### Required action
Return the following from the records below: each line, word for word, starting with the line that contains "määrittää MPIO suuren ja kuormituksen tasaaminen" and going on through the line that contains "4. **ISCSI käynnistäjä", with nothing outside that range.

[Plain-text document sources]
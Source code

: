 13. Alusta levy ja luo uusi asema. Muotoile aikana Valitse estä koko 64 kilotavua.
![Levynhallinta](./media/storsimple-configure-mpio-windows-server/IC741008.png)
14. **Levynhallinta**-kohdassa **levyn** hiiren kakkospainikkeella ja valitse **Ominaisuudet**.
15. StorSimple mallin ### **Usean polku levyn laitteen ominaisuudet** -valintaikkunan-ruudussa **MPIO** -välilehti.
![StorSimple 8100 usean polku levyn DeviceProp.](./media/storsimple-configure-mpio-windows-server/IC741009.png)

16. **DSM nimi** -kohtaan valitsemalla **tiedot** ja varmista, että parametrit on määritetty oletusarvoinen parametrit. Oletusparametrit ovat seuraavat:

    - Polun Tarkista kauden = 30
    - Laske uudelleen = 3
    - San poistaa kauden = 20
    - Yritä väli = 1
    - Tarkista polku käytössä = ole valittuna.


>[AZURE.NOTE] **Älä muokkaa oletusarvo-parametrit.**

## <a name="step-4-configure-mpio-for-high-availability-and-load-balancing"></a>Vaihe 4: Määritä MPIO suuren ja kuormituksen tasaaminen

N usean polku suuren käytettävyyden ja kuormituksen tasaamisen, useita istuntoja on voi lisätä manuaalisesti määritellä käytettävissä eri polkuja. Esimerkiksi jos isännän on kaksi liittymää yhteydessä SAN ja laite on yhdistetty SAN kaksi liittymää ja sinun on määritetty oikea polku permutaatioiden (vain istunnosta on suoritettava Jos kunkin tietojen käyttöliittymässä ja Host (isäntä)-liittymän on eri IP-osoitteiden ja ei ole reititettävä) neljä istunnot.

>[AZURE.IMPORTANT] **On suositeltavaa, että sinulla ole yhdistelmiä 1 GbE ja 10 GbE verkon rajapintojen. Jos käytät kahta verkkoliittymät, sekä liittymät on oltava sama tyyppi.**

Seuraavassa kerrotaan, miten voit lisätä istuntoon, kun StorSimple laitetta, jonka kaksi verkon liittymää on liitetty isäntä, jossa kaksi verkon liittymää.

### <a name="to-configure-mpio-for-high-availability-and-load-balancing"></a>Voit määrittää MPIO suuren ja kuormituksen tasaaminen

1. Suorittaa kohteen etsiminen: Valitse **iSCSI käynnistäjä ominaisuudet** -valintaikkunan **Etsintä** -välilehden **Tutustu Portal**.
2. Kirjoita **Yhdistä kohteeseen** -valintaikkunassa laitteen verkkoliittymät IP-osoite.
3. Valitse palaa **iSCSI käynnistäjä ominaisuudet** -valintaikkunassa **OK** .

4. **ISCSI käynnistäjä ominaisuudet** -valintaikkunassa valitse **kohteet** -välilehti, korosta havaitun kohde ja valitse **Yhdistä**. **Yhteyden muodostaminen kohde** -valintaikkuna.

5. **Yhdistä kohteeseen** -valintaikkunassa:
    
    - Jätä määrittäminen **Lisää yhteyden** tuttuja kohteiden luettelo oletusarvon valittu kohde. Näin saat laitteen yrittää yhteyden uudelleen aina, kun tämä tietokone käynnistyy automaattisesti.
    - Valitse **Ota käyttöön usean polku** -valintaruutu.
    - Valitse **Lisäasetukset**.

...

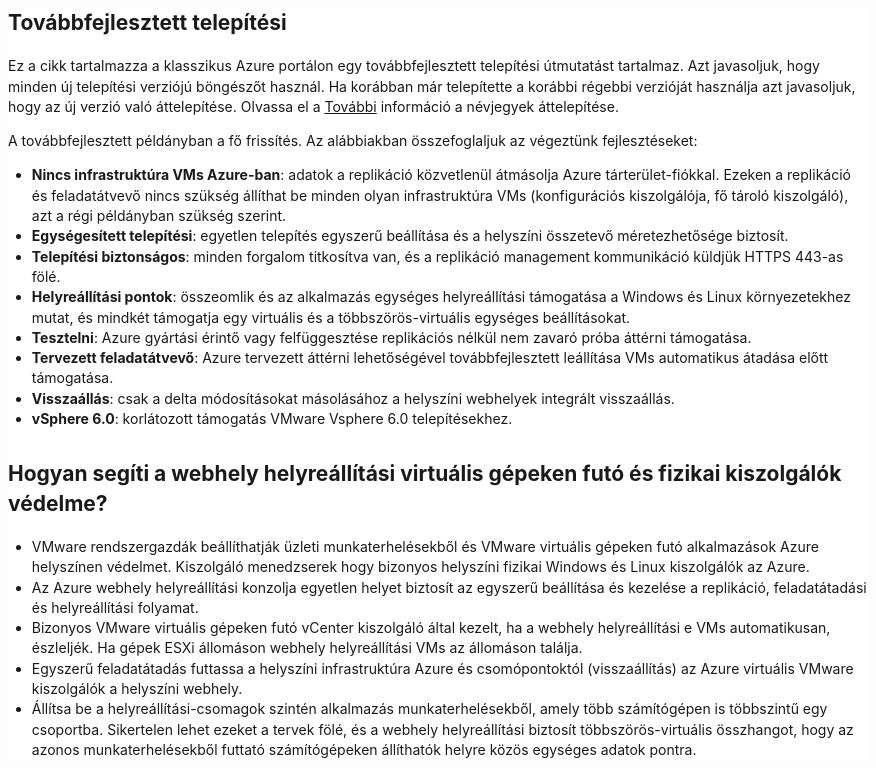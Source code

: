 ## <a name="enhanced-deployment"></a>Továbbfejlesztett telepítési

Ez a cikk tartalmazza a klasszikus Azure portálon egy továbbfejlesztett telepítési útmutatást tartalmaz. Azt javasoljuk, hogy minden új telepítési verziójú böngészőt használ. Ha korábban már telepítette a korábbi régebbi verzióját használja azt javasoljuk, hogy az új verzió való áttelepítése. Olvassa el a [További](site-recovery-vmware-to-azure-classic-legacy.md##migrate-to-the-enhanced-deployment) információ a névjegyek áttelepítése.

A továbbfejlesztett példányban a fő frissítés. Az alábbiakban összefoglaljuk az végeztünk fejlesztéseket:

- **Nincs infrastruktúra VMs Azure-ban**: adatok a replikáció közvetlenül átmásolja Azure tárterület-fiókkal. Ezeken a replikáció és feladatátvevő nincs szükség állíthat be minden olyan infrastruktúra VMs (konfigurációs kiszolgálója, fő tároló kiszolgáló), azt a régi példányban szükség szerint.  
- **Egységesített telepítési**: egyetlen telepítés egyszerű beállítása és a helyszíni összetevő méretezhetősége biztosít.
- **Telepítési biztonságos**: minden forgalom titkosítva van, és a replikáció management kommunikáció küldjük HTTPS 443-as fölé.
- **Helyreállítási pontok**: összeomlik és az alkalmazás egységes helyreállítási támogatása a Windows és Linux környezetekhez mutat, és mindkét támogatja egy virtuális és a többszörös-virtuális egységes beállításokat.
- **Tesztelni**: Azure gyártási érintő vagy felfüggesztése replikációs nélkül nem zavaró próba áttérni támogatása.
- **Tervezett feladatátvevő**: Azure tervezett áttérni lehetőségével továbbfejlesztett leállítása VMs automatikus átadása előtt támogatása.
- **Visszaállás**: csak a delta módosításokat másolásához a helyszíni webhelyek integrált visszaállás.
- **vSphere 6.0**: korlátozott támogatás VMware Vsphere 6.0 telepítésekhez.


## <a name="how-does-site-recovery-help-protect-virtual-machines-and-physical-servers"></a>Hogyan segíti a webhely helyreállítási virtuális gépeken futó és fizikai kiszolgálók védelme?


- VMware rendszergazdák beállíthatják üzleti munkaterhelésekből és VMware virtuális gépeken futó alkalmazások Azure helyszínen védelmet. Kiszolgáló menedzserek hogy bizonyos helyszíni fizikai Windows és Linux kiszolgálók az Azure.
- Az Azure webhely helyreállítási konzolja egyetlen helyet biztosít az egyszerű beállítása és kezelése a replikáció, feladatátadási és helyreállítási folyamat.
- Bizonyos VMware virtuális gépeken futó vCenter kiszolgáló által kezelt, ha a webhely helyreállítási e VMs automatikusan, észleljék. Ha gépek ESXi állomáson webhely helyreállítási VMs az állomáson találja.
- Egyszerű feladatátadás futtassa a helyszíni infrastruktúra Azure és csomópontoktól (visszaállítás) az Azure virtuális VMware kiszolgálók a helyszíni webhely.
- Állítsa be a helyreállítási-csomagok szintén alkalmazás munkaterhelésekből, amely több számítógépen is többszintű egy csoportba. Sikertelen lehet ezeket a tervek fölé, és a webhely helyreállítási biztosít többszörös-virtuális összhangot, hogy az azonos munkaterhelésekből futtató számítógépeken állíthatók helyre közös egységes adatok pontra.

### Written response
### <a name="to-configure-mpio-for-high-availability-and-load-balancing"></a>Voit määrittää MPIO suuren ja kuormituksen tasaaminen

1. Suorittaa kohteen etsiminen: Valitse **iSCSI käynnistäjä ominaisuudet** -valintaikkunan **Etsintä** -välilehden **Tutustu Portal**.
2. Kirjoita **Yhdistä kohteeseen** -valintaikkunassa laitteen verkkoliittymät IP-osoite.
3. Valitse palaa **iSCSI käynnistäjä ominaisuudet** -valintaikkunassa **OK** .

4. **ISCSI käynnistäjä ominaisuudet** -valintaikkunassa valitse **kohteet** -välilehti, korosta havaitun kohde ja valitse **Yhdistä**. **Yhteyden muodostaminen kohde** -valintaikkuna.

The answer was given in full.